L’avenir s’élabore en ville parce que les villes, surtout les plus grandes, sont des lieux de culture vivante. Des lieux de rencontres, de brassage d’idées, de recherche et, surtout, des lieux de stimulation du potentiel de rêve des habitants. À quoi, je vous le demande, a toujours servi la culture et sa transmission ? À susciter la réflexion autour des grandes préoccupations humaines : Qui suis-je dans cette société ? Comment y vivre mieux ? Comment y contribuer et témoigner de son temps ? Comment définir ce qui est bon, beau, juste pour soi et pour les autres ?
La culture, on le sait, chapeaute l’art du vivre ensemble et englobe les systèmes de valeurs, les pratiques artistiques anciennes et actuelles, les techniques, les sciences, les codes, les traditions, les modes de vie.

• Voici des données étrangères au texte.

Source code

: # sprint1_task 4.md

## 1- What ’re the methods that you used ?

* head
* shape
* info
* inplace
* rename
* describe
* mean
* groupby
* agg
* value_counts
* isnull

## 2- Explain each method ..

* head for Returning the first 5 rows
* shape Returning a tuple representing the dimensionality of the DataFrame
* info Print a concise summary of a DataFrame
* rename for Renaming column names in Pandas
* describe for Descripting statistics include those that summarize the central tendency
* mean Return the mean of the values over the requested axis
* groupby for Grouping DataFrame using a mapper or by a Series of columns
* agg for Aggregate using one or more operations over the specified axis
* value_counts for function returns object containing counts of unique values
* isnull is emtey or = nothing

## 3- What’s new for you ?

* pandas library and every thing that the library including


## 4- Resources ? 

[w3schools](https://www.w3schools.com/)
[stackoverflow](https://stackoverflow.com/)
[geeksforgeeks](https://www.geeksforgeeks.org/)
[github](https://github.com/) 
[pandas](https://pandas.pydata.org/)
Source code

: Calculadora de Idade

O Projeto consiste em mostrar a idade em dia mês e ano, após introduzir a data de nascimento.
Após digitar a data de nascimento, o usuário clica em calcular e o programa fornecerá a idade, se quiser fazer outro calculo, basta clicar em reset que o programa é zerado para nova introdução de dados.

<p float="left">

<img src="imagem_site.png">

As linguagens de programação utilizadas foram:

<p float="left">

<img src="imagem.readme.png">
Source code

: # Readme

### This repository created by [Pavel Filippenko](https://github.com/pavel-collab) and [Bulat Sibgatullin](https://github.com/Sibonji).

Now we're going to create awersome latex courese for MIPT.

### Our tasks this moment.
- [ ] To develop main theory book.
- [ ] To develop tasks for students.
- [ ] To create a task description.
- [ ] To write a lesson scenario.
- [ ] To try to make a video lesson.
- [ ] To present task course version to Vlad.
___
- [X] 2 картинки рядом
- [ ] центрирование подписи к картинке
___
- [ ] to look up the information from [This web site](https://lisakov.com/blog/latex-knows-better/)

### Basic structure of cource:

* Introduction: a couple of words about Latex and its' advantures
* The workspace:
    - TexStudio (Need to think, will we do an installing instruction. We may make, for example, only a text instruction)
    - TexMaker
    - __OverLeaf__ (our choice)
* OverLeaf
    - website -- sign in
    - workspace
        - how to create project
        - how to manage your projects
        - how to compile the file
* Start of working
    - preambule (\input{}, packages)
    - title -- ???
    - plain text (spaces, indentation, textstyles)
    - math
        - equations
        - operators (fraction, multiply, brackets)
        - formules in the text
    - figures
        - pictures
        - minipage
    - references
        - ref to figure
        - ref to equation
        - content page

Ce qui fait le charme de la métropole aux infrastructures abîmées, c’est précisément sa mixité culturelle singulière, ses quartiers animés, la richesse de son offre culturelle qui commence, enfin, à être un peu plus à l’image de cette diversité. Moi, la fille de Québec arrivée à Montréal il y a plus de 30 ans, je continue de croire qu’il manque dramatiquement d’immigrants récents dans notre capitale où le régionalisme bon teint a gagné tant de terrain.
Ce sont les lois du marché néolibéral sur lesquelles nous avons bien peu de prises encore qui ont la force de frappe des religions d’antan, en ville et ailleurs. C’est l’idéologie marchande qui organise les grands-messes médiatiques, gave de privilèges certains et en ostracise d’autres. C’est la voracité du marché qui bouscule les populations et fait gonfler les flux migratoires aux espoirs infinis. Ce sont les impératifs économiques qui vampirisent les trajectoires de vie, l’environnement et les ressources naturelles, les horaires et les repères sociaux. Ils sont, à mon sens, les vrais responsables du brassage identitaire que vivent les citadins à travers le monde. Mais voilà, dans ce siècle qui commence, nous finirons par apprendre que l’identité collective n’est jamais jouée une fois pour toute, qu’elle est un concept labile, c’est à dire qui bouge, qui change, qui évolue.
Pour ouvrir nos horizons urbains et imaginer de nouvelles façons de vivre ensemble, il y a urgence à détricoter nos préjugés, à combattre la suspicion, à dénouer les tentatives populistes et à refuser le repli identitaire qui nous fait courir à l’échec. Pour cela, il faut s’informer et s’abreuver à d’autres repères que nos idées reçues. Nous ne pourrons construire une nouvelle identité citoyenne contre l’autre. Les murs isolent et exacerbent la peur. Les ponts sont ce que les humains ont inventé de mieux pour dire leur désir de découvrir l’autre rive. Le défi des urbains métissés, c’est que nous devenions architectes d’un vrai pont interculturel.
Quand les habitants de tous horizons de nos villes seront considérés comme des citoyens responsables de l’équilibre social, plutôt que comme des citadins individualistes, nous aurons fait un pas de géant vers une nouvelle conscience collective.